(Collected data)
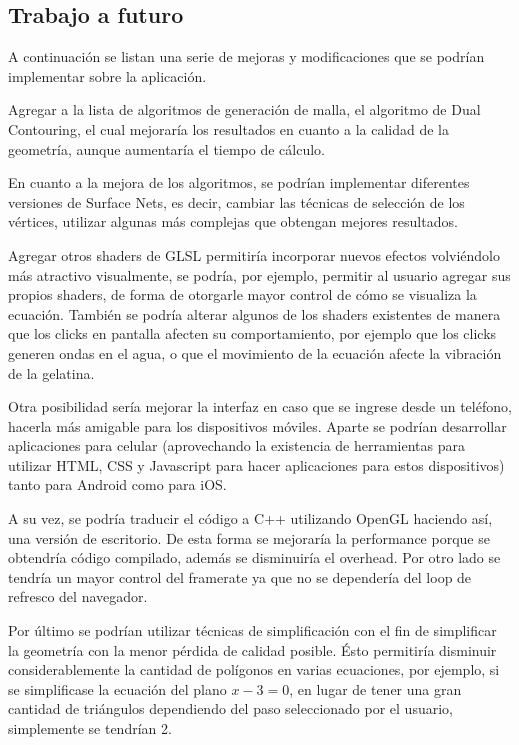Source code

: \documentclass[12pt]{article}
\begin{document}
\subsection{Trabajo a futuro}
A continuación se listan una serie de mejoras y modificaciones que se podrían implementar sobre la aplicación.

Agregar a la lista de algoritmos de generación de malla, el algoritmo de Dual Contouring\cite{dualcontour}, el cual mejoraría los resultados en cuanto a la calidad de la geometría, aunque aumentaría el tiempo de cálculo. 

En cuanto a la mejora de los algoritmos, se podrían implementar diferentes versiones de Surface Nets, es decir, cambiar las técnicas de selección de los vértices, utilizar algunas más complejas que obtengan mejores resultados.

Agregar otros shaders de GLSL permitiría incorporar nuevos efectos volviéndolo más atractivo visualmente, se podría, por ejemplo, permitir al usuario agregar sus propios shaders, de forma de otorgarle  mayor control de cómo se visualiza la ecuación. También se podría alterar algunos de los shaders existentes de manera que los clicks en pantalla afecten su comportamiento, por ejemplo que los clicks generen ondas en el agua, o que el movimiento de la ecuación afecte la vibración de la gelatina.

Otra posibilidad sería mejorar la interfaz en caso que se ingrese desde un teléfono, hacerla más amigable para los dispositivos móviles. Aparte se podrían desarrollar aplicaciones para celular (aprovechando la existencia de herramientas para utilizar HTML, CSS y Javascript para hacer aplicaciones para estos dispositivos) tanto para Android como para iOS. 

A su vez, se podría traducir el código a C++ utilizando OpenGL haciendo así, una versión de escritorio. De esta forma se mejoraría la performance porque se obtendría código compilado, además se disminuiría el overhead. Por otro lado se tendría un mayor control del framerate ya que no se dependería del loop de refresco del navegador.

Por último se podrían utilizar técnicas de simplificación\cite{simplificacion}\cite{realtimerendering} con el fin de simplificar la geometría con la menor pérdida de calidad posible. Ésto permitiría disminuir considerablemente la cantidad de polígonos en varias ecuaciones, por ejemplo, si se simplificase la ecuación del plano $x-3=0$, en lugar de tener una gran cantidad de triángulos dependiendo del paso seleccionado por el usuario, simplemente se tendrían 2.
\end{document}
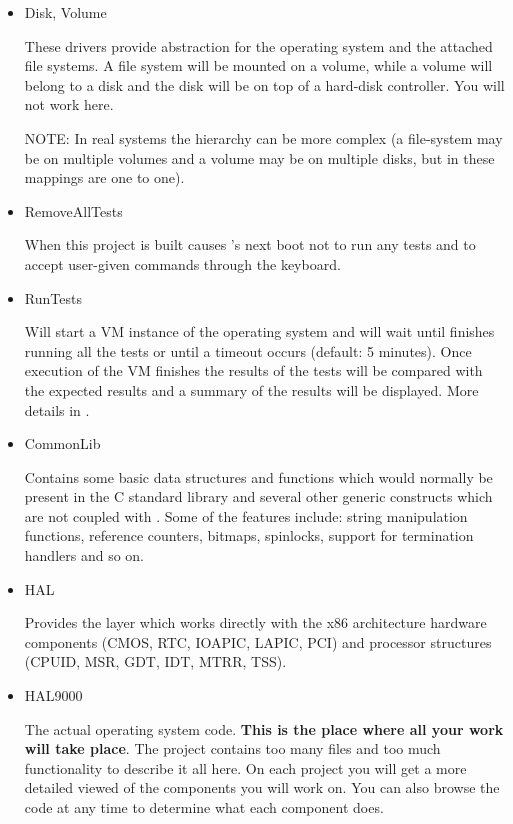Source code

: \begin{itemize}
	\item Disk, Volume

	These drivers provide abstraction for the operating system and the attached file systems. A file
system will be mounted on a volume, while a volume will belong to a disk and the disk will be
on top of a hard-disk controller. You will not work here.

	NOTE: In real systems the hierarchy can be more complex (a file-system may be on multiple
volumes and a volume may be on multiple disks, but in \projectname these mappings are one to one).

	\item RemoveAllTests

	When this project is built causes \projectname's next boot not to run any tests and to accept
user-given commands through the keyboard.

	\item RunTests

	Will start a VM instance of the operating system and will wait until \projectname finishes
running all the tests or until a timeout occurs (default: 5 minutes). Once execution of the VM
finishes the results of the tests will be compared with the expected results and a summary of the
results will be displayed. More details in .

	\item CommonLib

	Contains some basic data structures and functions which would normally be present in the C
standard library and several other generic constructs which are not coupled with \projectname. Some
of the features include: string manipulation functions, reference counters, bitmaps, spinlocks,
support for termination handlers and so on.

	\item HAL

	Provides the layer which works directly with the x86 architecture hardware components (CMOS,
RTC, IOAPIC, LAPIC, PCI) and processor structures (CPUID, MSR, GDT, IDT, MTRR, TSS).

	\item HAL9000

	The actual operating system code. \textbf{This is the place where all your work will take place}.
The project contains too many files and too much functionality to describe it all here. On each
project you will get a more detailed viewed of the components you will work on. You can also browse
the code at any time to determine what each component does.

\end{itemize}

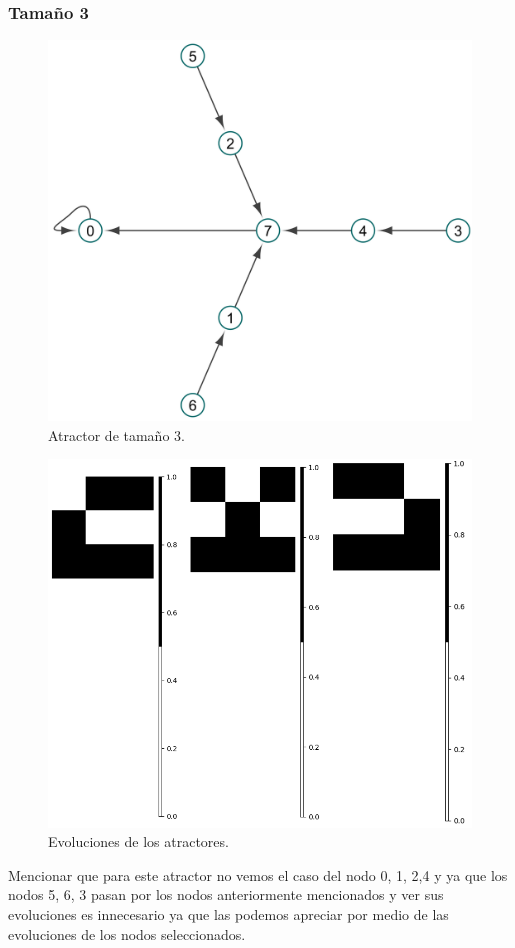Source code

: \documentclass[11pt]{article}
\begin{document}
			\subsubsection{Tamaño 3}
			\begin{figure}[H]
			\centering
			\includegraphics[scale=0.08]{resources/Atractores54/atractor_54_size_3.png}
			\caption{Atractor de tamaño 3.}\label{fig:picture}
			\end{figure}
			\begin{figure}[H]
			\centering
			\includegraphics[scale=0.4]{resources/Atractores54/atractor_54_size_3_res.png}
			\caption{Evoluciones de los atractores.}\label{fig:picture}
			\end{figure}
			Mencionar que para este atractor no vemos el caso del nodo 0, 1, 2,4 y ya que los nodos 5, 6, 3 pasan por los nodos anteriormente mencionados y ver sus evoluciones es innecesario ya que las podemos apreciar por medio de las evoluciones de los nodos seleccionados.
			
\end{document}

EXERCISE GOAL: Only one thing is wanted here, an exact copy of the lines from the first line above through the line containing "Agregar a la", minus any picture.

SOLUTION TO THIS TASK:
Source code

: \documentclass[12pt]{article}
\begin{document}
\subsection{Trabajo a futuro}
A continuación se listan una serie de mejoras y modificaciones que se podrían implementar sobre la aplicación.

Agregar a la lista de algoritmos de generación de malla, el algoritmo de Dual Contouring\cite{dualcontour}, el cual mejoraría los resultados en cuanto a la calidad de la geometría, aunque aumentaría el tiempo de cálculo. 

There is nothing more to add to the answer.